Encouraging them? What? I don't know. So how's about you just get to it and assert yourself on your own this week? K? Thanks.
Gemini May 21 - June 20
Pack your bags, you're leaving, as the song says, on a freight train!
Capricorn December 22 - January 19
What's the rush, bub?
Slow down this week. Stop rushing so much. That pastrami sandwich'll be there when you get back. And if it isn't, well, it's in a better place, anyway.
Cancer June 21 - July 22
You will awake to a mysteriously clean house on Friday. Well, if you sleep in the middle of the day. And are a very heavy sleeper.
And it might not be an actual house, but an apartment. But you catch our drift.
Pisces February 19 - March 20
You are one crazy person.
You will have trouble stopping your legs from instinctively moving back and forth after running far too much in Keene, NH this past weekend.
Aries March 21 - April 19
No one expects you to be a martyr.
Which is handy, especially as you thought martyring involved going shopping.

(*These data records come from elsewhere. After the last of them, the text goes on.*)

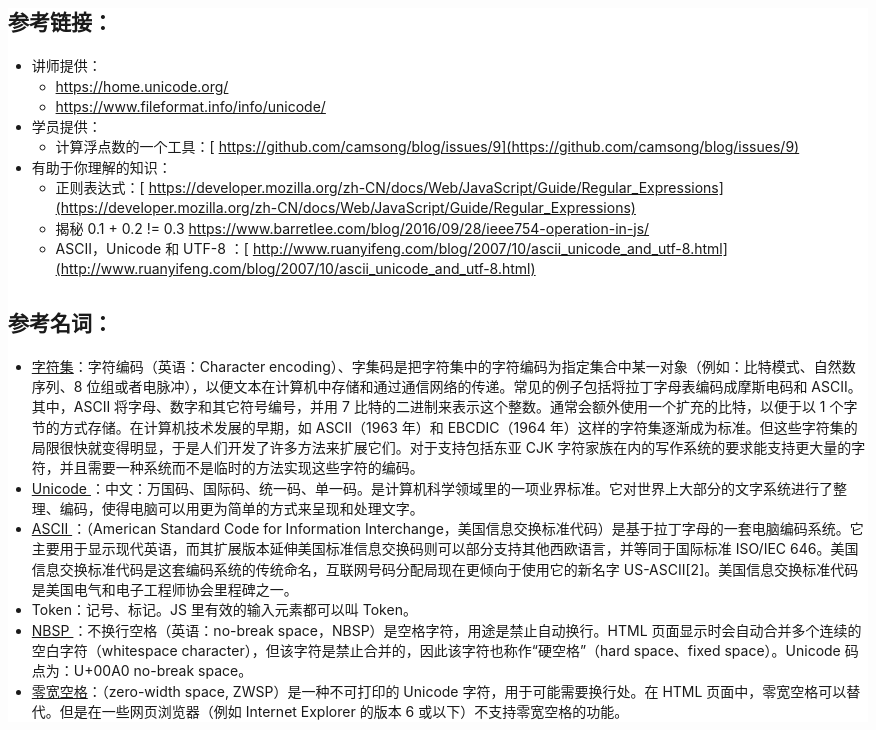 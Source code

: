 ## 参考链接：

- 讲师提供：
  - https://home.unicode.org/
  - https://www.fileformat.info/info/unicode/
- 学员提供：
  - 计算浮点数的一个工具：[ https://github.com/camsong/blog/issues/9](https://github.com/camsong/blog/issues/9)
- 有助于你理解的知识：
  - 正则表达式：[ https://developer.mozilla.org/zh-CN/docs/Web/JavaScript/Guide/Regular_Expressions](https://developer.mozilla.org/zh-CN/docs/Web/JavaScript/Guide/Regular_Expressions)
  - 揭秘 0.1 + 0.2 != 0.3 https://www.barretlee.com/blog/2016/09/28/ieee754-operation-in-js/
  - ASCII，Unicode 和 UTF-8 ：[ http://www.ruanyifeng.com/blog/2007/10/ascii_unicode_and_utf-8.html](http://www.ruanyifeng.com/blog/2007/10/ascii_unicode_and_utf-8.html)

## 参考名词：

- [字符集](https://zh.wikipedia.org/zh/字符编码)：字符编码（英语：Character encoding）、字集码是把字符集中的字符编码为指定集合中某一对象（例如：比特模式、自然数序列、8 位组或者电脉冲），以便文本在计算机中存储和通过通信网络的传递。常见的例子包括将拉丁字母表编码成摩斯电码和 ASCII。其中，ASCII 将字母、数字和其它符号编号，并用 7 比特的二进制来表示这个整数。通常会额外使用一个扩充的比特，以便于以 1 个字节的方式存储。在计算机技术发展的早期，如 ASCII（1963 年）和 EBCDIC（1964 年）这样的字符集逐渐成为标准。但这些字符集的局限很快就变得明显，于是人们开发了许多方法来扩展它们。对于支持包括东亚 CJK 字符家族在内的写作系统的要求能支持更大量的字符，并且需要一种系统而不是临时的方法实现这些字符的编码。
- [Unicode ](https://zh.wikipedia.org/zh-hans/Unicode)：中文：万国码、国际码、统一码、单一码。是计算机科学领域里的一项业界标准。它对世界上大部分的文字系统进行了整理、编码，使得电脑可以用更为简单的方式来呈现和处理文字。
- [ASCII ](https://zh.wikipedia.org/wiki/ASCII)：（American Standard Code for Information Interchange，美国信息交换标准代码）是基于拉丁字母的一套电脑编码系统。它主要用于显示现代英语，而其扩展版本延伸美国标准信息交换码则可以部分支持其他西欧语言，并等同于国际标准 ISO/IEC 646。美国信息交换标准代码是这套编码系统的传统命名，互联网号码分配局现在更倾向于使用它的新名字 US-ASCII[2]。美国信息交换标准代码是美国电气和电子工程师协会里程碑之一。
- Token：记号、标记。JS 里有效的输入元素都可以叫 Token。
- [NBSP ](https://zh.wikipedia.org/wiki/不换行空格)：不换行空格（英语：no-break space，NBSP）是空格字符，用途是禁止自动换行。HTML 页面显示时会自动合并多个连续的空白字符（whitespace character），但该字符是禁止合并的，因此该字符也称作“硬空格”（hard space、fixed space）。Unicode 码点为：U+00A0 no-break space。
- [零宽空格](https://zh.wikipedia.org/zh-hans/零宽空格)：（zero-width space, ZWSP）是一种不可打印的 Unicode 字符，用于可能需要换行处。在 HTML 页面中，零宽空格可以替代。但是在一些网页浏览器（例如 Internet Explorer 的版本 6 或以下）不支持零宽空格的功能。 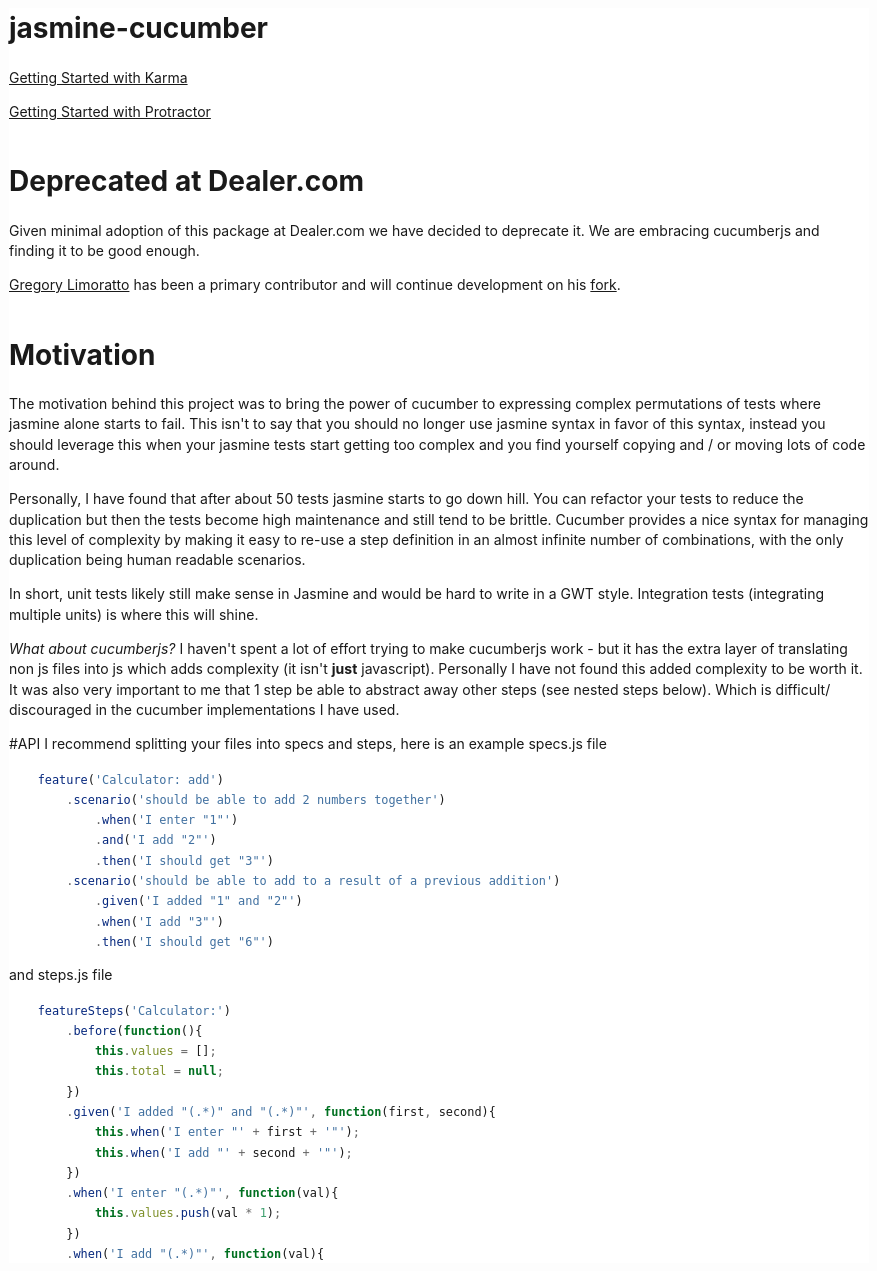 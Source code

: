 jasmine-cucumber
================

[Getting Started with Karma](https://github.com/DealerDotCom/karma-jasmine-cucumber)

[Getting Started with Protractor](https://github.com/DealerDotCom/protractor-jasmine-cucumber)

# Deprecated at Dealer.com
Given minimal adoption of this package at Dealer.com we have decided to deprecate it. We are embracing cucumberjs and finding it to be good enough. 

[Gregory Limoratto](https://github.com/gregorylimoratto) has been a primary contributor and will continue development on his [fork](https://github.com/gregorylimoratto/jasmine-cucumber). 

# Motivation
The motivation behind this project was to bring the power of cucumber to expressing complex permutations of tests where jasmine alone starts to fail. This isn't to say that you should no longer use jasmine syntax in favor of this syntax, instead you should leverage this when your jasmine tests start getting too complex and you find yourself copying and / or moving lots of code around. 

Personally, I have found that after about 50 tests jasmine starts to go down hill. You can refactor your tests to reduce the duplication but then the tests become high maintenance and still tend to be brittle. Cucumber provides a nice syntax for managing this level of complexity by making it easy to re-use a step definition in an almost infinite number of combinations, with the only duplication being human readable scenarios. 

In short, unit tests likely still make sense in Jasmine and would be hard to write in a GWT style. Integration tests (integrating multiple units) is where this will shine. 

*What about cucumberjs?* I haven't spent a lot of effort trying to make cucumberjs work - but it has the extra layer of translating non js files into js which adds complexity (it isn't **just** javascript). Personally I have not found this added complexity to be worth it. It was also very important to me that 1 step be able to abstract away other steps (see nested steps below). Which is difficult/ discouraged in the cucumber implementations I have used. 

#API
I recommend splitting your files into specs and steps, here is an example specs.js file

```javascript
	feature('Calculator: add')
	    .scenario('should be able to add 2 numbers together')
    	    .when('I enter "1"')
        	.and('I add "2"')
	        .then('I should get "3"')
    	.scenario('should be able to add to a result of a previous addition')
        	.given('I added "1" and "2"')
	        .when('I add "3"')
    	    .then('I should get "6"')
```
    	    
and steps.js file
	
```javascript
	featureSteps('Calculator:')
	    .before(function(){
    	    this.values = [];
        	this.total = null;
	    })
    	.given('I added "(.*)" and "(.*)"', function(first, second){
        	this.when('I enter "' + first + '"');
	        this.when('I add "' + second + '"');
    	})
	    .when('I enter "(.*)"', function(val){
    	    this.values.push(val * 1);
	    })
    	.when('I add "(.*)"', function(val){
``` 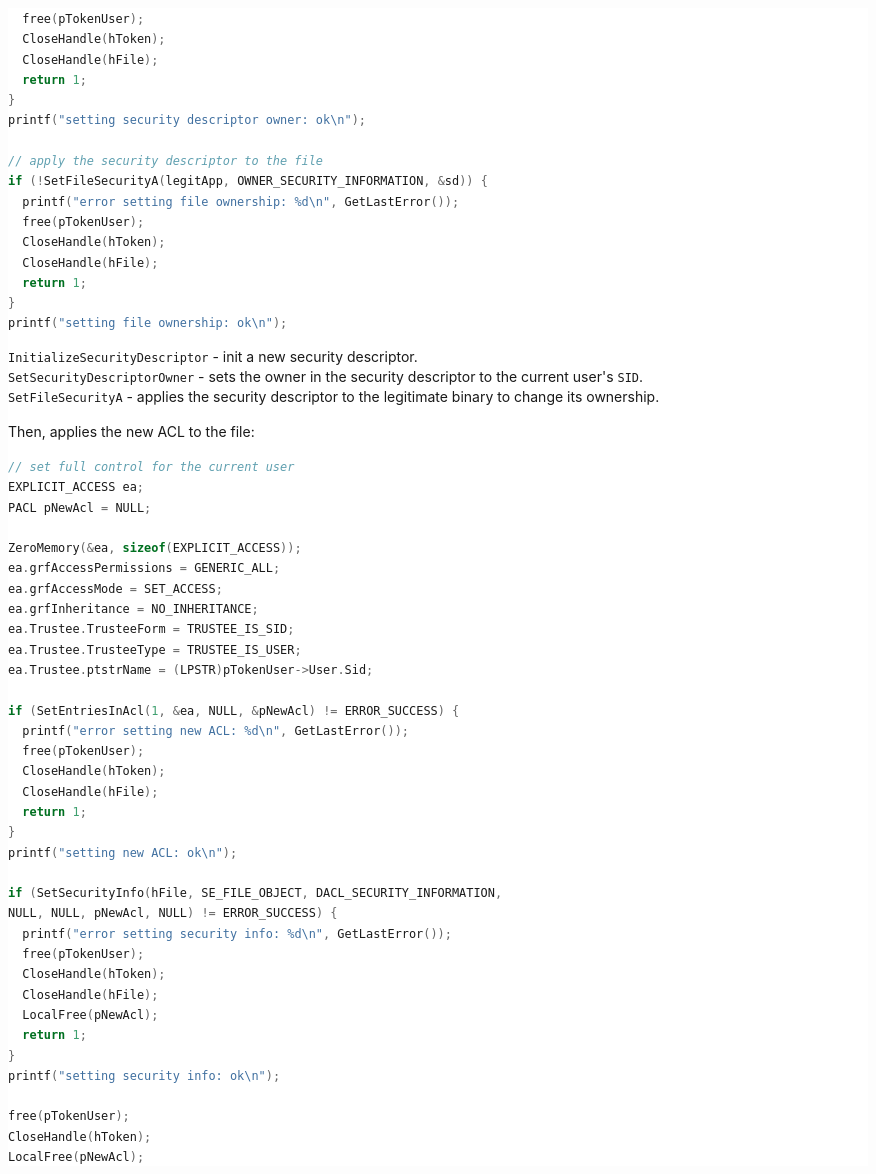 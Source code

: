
 ```cpp
  free(pTokenUser);
  CloseHandle(hToken);
  CloseHandle(hFile);
  return 1;
}
printf("setting security descriptor owner: ok\n");

// apply the security descriptor to the file
if (!SetFileSecurityA(legitApp, OWNER_SECURITY_INFORMATION, &sd)) {
  printf("error setting file ownership: %d\n", GetLastError());
  free(pTokenUser);
  CloseHandle(hToken);
  CloseHandle(hFile);
  return 1;
}
printf("setting file ownership: ok\n");
```

`InitializeSecurityDescriptor` - init a new security descriptor.    
`SetSecurityDescriptorOwner` - sets the owner in the security descriptor to the current user's `SID`.    
`SetFileSecurityA` - applies the security descriptor to the legitimate binary to change its ownership.     

Then, applies the new ACL to the file:     

```cpp
// set full control for the current user
EXPLICIT_ACCESS ea;
PACL pNewAcl = NULL;

ZeroMemory(&ea, sizeof(EXPLICIT_ACCESS));
ea.grfAccessPermissions = GENERIC_ALL;
ea.grfAccessMode = SET_ACCESS;
ea.grfInheritance = NO_INHERITANCE;
ea.Trustee.TrusteeForm = TRUSTEE_IS_SID;
ea.Trustee.TrusteeType = TRUSTEE_IS_USER;
ea.Trustee.ptstrName = (LPSTR)pTokenUser->User.Sid;

if (SetEntriesInAcl(1, &ea, NULL, &pNewAcl) != ERROR_SUCCESS) {
  printf("error setting new ACL: %d\n", GetLastError());
  free(pTokenUser);
  CloseHandle(hToken);
  CloseHandle(hFile);
  return 1;
}
printf("setting new ACL: ok\n");

if (SetSecurityInfo(hFile, SE_FILE_OBJECT, DACL_SECURITY_INFORMATION, 
NULL, NULL, pNewAcl, NULL) != ERROR_SUCCESS) {
  printf("error setting security info: %d\n", GetLastError());
  free(pTokenUser);
  CloseHandle(hToken);
  CloseHandle(hFile);
  LocalFree(pNewAcl);
  return 1;
}
printf("setting security info: ok\n");

free(pTokenUser);
CloseHandle(hToken);
LocalFree(pNewAcl);
```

If you are the sort that likes to defy expectations, you might want to check an up-to-date dictionary before doing so in this case.
Libra September 23 - October 22
Someone will not like the cut of your jib this week.
You can either say to them, "Hey, it happens" or change the cut of your jib. As I wouldn't know where to start changing my jib cut I think I'd pick the former. But it's up to you.
Scorpio October 23 - November 21
Something is going to stink this week.
But, then, you don't have a horoscope, so you can, with any luck, ignore it.
Sagittarius November 22 - December 21
You, on the other hand, can't.
I suggest Tim's Old Fashioned Nose Plugs.
That's a brand name, just in case you were about to go nick a guy named Tim's nose plugs.
Aquarius January 20 - February 18
As the song goes, "All the wild horses."
That's an incomplete sentence. But that''s your week, then.